It has been another wild day of trading in oil markets. Futures for Brent crude, the global benchmark, dropped about 9% to around $90 a barrel, deepening a decline that began after they briefly surged to their highest intraday level since 2022.
Behind the Slide
Two factors drove the reversal:
- Strategic reserves: Hopes that the world's biggest economies — the U.S., EU, Japan, South Korea, and India — will coordinate a release from strategic petroleum reserves (SPR) to offset supply disruptions from the Gulf.
- Trump signals: Comments from President Trump suggesting a limit to the duration of hostilities provided markets with a potential timeline for the conflict's end.
Market Confusion: The Navy Tanker Escort Episode
Oil's decline helped boost stocks around the world, though U.S. indexes trimmed gains and crude pared declines after Energy Secretary Chris Wright deleted a social-media post saying the U.S. Navy had successfully escorted a tanker through the Strait of Hormuz. The Navy is not currently escorting commercial ships through the Strait, according to the White House and a spokesman for U.S. Central Command.

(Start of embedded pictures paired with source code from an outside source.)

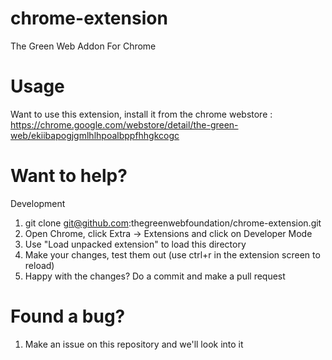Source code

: chrome-extension
================

The Green Web Addon For Chrome

Usage
=====

Want to use this extension, install it from the chrome webstore : 
https://chrome.google.com/webstore/detail/the-green-web/ekiibapogjgmlhlhpoalbppfhhgkcogc

Want to help?
=============

Development
  1. git clone git@github.com:thegreenwebfoundation/chrome-extension.git
  2. Open Chrome, click Extra -> Extensions and click on Developer Mode
  3. Use "Load unpacked extension" to load this directory
  4. Make your changes, test them out (use ctrl+r in the extension screen to reload)
  5. Happy with the changes? Do a commit and make a pull request

Found a bug?
============

  1. Make an issue on this repository and we'll look into it
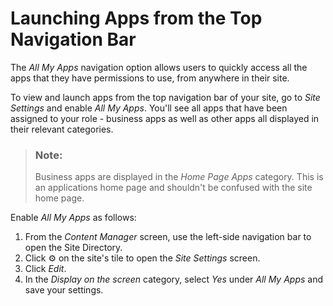 <!-- loio35a8be74c91549ccb1da7de9fc2374f8 -->

<link rel="stylesheet" type="text/css" href="css/sap-icons.css"/>

# Launching Apps from the Top Navigation Bar

The *All My Apps* navigation option allows users to quickly access all the apps that they have permissions to use, from anywhere in their site.

To view and launch apps from the top navigation bar of your site, go to *Site Settings* and enable *All My Apps*. You'll see all apps that have been assigned to your role - business apps as well as other apps all displayed in their relevant categories.

> ### Note:  
> Business apps are displayed in the *Home Page Apps* category. This is an applications home page and shouldn't be confused with the site home page.

Enable *All My Apps* as follows:

1.  From the *Content Manager* screen, use the left-side navigation bar to open the Site Directory.
2.  Click :gear: on the site's tile to open the *Site Settings* screen.
3.  Click *Edit*.
4.  In the *Display on the screen* category, select *Yes* under *All My Apps* and save your settings.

The S&P 500 was recently up less than 0.1%. Caterpillar added around 2.5%, boosting the Dow Jones Industrial Average by 0.2%. Treasury yields edged lower. The dollar weakened. Gold rose around 2.6%.
Saudi Aramco Warning
Saudi Aramco sounded a note of caution, with its CEO warning of "catastrophic consequences for oil markets" the longer the disruption to energy flows continues. Gulf supply disruptions already account for an estimated 2–3 million barrels per day of reduced throughput through the Strait of Hormuz.
Impact on Indian Economy
For India, which depends on the Gulf for over 50% of its crude imports, even a $90 Brent price is significantly elevated versus the $75 level that underpinned India's FY26 budget assumptions. The petroleum ministry has initiated emergency consultations with state-run refiners IOCL, BPCL, and HPCL on managing the supply shortfall.